Through the everyday act of picking up a matchbook and striking a match, one is transported to another place and time; the past is remembered through a pedestrian interaction with a tangible object. Matchbooks are emblems of local culture: accessible, utilitarian ephemera that functioned as the chosen form of advertising for small businesses in an era before plastic lighters and health concerns about smoking. These ritual objects exist at a fascinating intersection of material culture, local history, and design art; matchbooks (and other local business ephemera) are striking populist artifacts that serve as portals to places and people in a neighborhood’s past. The Tenderloin Match Book: Historical Ephemera Project presents an illuminating new perspective on the Tenderloin’s often overlooked history, enriches the detail and depth of the neighborhood’s narrative, and ignites the Tenderloin community’s historical imagination.
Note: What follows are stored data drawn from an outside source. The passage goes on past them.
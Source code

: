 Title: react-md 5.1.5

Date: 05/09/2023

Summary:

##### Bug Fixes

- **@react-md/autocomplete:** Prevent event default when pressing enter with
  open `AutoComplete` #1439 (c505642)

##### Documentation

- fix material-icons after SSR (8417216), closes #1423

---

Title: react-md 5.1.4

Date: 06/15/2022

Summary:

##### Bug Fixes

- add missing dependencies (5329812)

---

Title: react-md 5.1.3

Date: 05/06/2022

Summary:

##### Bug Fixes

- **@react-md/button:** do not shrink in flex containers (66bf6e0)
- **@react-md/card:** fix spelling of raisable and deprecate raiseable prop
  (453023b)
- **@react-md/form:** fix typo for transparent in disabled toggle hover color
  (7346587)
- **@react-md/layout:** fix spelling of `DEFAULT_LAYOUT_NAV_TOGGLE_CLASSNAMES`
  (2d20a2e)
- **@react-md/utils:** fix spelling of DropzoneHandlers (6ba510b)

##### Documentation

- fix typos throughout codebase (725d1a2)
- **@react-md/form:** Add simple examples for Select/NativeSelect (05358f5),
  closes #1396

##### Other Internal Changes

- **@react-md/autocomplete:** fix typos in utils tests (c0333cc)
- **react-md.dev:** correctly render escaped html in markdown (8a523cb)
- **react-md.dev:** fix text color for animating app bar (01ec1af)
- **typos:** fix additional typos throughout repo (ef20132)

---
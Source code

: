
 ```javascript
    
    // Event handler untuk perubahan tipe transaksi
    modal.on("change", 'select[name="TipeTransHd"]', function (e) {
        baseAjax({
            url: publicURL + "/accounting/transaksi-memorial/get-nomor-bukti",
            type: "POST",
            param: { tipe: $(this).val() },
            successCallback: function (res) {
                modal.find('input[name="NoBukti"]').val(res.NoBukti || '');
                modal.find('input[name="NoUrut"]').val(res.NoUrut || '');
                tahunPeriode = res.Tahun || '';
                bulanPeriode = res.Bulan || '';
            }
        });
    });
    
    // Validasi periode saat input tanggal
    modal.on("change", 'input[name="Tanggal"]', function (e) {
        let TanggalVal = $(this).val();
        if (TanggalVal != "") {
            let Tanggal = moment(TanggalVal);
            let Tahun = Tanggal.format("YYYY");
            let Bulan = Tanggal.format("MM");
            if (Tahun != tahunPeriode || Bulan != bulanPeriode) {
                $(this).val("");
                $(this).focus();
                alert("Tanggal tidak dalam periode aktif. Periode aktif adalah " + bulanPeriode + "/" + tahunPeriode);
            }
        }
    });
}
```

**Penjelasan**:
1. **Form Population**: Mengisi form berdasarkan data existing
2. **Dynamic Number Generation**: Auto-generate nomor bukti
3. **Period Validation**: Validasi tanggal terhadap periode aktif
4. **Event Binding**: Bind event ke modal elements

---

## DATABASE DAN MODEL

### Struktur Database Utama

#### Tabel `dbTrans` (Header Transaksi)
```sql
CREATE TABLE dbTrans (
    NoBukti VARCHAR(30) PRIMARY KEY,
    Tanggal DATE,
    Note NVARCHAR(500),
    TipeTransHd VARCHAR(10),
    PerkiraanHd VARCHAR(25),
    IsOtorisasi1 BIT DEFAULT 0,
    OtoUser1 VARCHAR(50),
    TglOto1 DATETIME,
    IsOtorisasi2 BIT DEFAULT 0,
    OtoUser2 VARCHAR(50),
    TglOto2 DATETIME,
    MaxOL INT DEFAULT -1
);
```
The visual language of the matchbooks broadcasts a rich local dialect, which took root in the Tenderloin’s many restaurants, bars, hotels, and social clubs. Aesthetically evocative examples of this lingo abound, conjuring a rich, nuanced vision of Tenderloins past. As art objects, these vintage matchbooks are visually striking representations of TL architecture or a cheeky synecdoche for good times to be had inside a given establishment. Whether emblazoned with minimalist typographic experiments, strikingly representative imagery, or an ingenious amalgam of design and illustration, Tenderloin Matchbooks stoke the historical imagination. As physical artifacts, they provide a historical record of a business or particular address. But what’s more, these mass-produced and widely distributed tokens touched myriad individual narratives, belonging to people who walked the same streets and lived in the same buildings as the present Tenderloin community.
While certainly eye-catching, these paper matchbooks were meant to be used, not to last forever. As such, The Match Book: Tenderloin Historical Ephemera Project is a call to preservation for these evocative relics that are so prone to decay. In some cases, matchbooks are the only evidence that remains of long-shuttered TL businesses. By presenting an intimate, everyday perspective in an aesthetically appealing way, The Match Book and accompanying exhibitions and programs will make this history widely accessible, and promote preservation advocacy within the City, as thousands of people will benefit from improved historical knowledge of a long-overlooked district. Preservationists of the future will be able to easily access information about specific addresses and buildings in the Tenderloin neighborhood, and the City’s public life will be enriched by a deepened understanding of our shared history.
Today, the tradition of creative, charismatic, and often idiosyncratic promotional materials is one that continues amongst the local businesses in the Tenderloin. We intend the The Match Book to create continuity and lineage between the Tenderloin of the past and the Tenderloin of the present.